**What the exercise asks:** Collect every line in the records below that contains the word "Example".

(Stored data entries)

━━━━━━━━━━━━━━━━━━━━

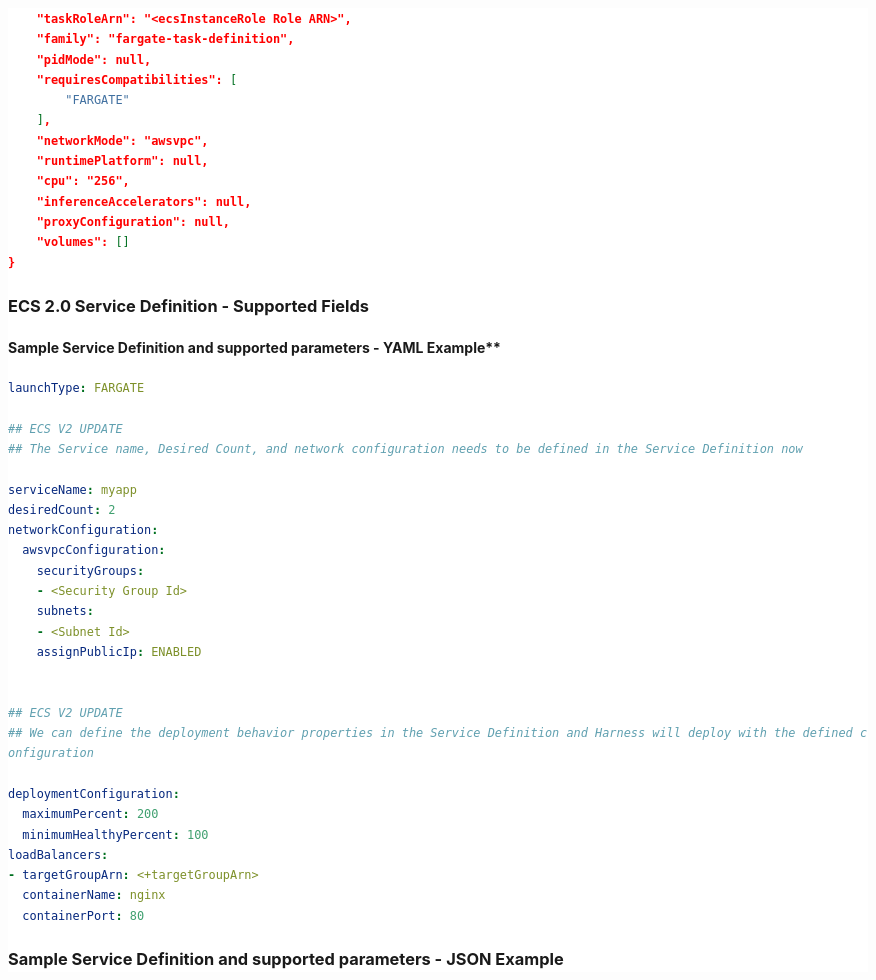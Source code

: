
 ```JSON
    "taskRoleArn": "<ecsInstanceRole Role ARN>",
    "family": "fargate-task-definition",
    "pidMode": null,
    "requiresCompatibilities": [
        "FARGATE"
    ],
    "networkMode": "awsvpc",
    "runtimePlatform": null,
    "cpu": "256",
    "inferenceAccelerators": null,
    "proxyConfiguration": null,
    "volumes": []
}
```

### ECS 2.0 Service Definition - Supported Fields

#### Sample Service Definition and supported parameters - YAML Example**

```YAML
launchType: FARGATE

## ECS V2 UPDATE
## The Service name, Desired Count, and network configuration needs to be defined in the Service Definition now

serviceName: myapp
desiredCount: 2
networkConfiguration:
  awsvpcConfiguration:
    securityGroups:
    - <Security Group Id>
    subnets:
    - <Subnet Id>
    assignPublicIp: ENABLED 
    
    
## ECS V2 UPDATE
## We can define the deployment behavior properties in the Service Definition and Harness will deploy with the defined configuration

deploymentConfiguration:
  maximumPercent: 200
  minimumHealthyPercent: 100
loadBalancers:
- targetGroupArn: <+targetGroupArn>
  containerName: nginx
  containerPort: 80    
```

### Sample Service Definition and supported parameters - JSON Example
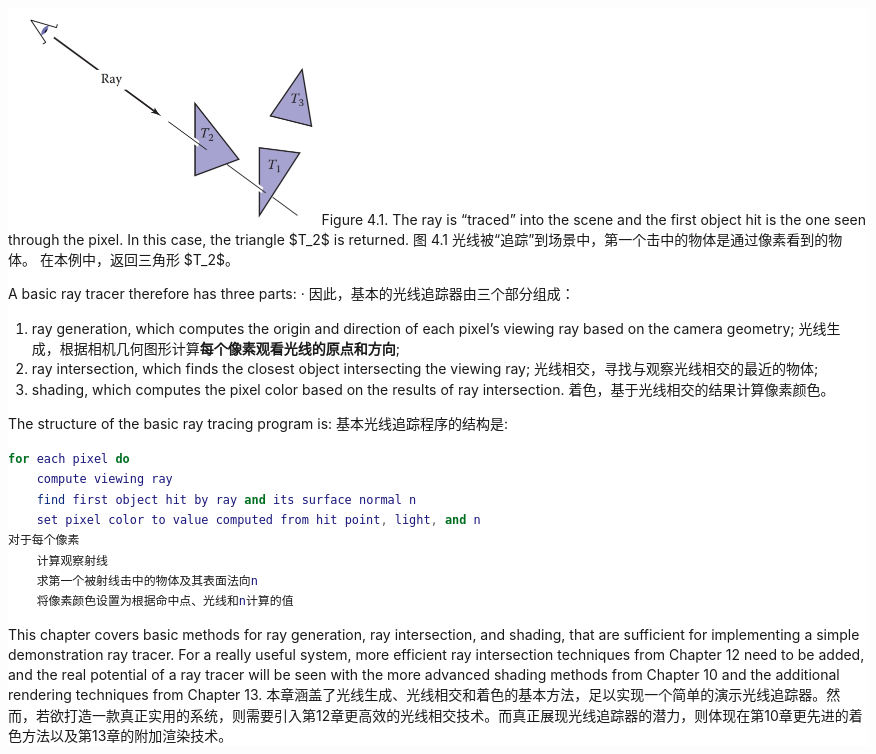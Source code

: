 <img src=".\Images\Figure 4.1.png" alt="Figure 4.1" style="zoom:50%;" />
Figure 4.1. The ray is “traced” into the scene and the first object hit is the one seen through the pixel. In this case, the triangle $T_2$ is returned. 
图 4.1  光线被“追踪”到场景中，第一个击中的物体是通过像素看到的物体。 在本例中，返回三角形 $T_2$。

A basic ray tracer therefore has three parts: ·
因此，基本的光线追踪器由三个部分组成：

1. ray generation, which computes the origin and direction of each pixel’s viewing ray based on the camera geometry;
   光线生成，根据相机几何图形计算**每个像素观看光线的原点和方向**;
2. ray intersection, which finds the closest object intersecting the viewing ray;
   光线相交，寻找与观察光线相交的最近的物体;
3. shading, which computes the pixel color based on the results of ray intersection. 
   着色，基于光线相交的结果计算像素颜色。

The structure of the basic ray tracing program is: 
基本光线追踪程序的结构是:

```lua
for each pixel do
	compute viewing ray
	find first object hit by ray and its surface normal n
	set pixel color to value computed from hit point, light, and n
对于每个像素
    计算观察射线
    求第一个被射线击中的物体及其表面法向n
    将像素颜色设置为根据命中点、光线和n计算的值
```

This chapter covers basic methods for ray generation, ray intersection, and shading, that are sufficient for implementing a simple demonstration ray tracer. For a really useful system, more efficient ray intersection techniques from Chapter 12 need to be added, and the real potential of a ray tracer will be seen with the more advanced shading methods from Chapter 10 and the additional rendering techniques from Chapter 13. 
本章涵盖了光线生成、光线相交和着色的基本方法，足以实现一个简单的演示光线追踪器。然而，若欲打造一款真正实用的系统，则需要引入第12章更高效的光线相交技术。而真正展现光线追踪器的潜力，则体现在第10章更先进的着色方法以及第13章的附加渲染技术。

━━━━━━━━━━━━━━━━━━━━

**Your response:**
#### Sample Service Definition and supported parameters - YAML Example**
### Sample Service Definition and supported parameters - JSON Example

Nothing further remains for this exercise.